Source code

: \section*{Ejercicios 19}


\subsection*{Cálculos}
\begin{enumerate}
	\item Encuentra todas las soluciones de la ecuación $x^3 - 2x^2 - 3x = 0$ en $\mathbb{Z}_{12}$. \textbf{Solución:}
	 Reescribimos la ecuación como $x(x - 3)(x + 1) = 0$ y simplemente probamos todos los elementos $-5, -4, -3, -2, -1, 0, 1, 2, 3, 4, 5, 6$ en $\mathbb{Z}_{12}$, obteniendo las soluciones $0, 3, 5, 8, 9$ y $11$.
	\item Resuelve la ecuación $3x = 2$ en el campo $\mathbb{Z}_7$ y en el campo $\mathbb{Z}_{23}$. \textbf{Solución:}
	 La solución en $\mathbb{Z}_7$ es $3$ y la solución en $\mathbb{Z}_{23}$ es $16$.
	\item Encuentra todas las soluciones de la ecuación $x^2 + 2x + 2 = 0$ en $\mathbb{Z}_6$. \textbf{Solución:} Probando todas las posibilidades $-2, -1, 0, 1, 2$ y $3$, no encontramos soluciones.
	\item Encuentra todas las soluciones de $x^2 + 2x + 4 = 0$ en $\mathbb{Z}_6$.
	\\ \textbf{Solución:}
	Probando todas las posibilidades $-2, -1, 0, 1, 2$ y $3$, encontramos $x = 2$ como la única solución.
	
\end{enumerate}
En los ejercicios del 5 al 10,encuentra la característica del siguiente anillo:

* * *

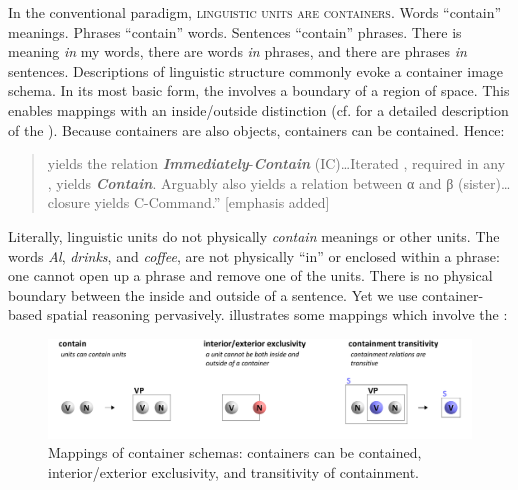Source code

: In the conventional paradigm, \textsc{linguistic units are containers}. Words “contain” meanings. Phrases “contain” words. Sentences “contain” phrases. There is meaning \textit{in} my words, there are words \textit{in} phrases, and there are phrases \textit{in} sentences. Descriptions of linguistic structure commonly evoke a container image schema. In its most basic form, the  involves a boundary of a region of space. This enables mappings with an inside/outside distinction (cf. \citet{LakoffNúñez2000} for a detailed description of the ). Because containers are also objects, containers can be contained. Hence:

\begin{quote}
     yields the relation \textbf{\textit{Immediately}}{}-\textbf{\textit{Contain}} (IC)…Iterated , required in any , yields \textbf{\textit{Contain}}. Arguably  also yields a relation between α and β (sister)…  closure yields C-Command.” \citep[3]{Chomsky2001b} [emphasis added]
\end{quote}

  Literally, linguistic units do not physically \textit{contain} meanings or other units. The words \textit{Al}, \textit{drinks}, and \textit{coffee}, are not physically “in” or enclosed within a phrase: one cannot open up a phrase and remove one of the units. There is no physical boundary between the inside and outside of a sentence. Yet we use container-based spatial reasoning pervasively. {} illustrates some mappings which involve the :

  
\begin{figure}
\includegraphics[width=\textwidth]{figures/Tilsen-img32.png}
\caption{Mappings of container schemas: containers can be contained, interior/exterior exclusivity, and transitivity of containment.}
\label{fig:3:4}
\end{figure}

* * *

Your assignment. Show all lines above holding "Probando".

Exercise response.
	\item Encuentra todas las soluciones de la ecuación $x^2 + 2x + 2 = 0$ en $\mathbb{Z}_6$. \textbf{Solución:} Probando todas las posibilidades $-2, -1, 0, 1, 2$ y $3$, no encontramos soluciones.
	Probando todas las posibilidades $-2, -1, 0, 1, 2$ y $3$, encontramos $x = 2$ como la única solución.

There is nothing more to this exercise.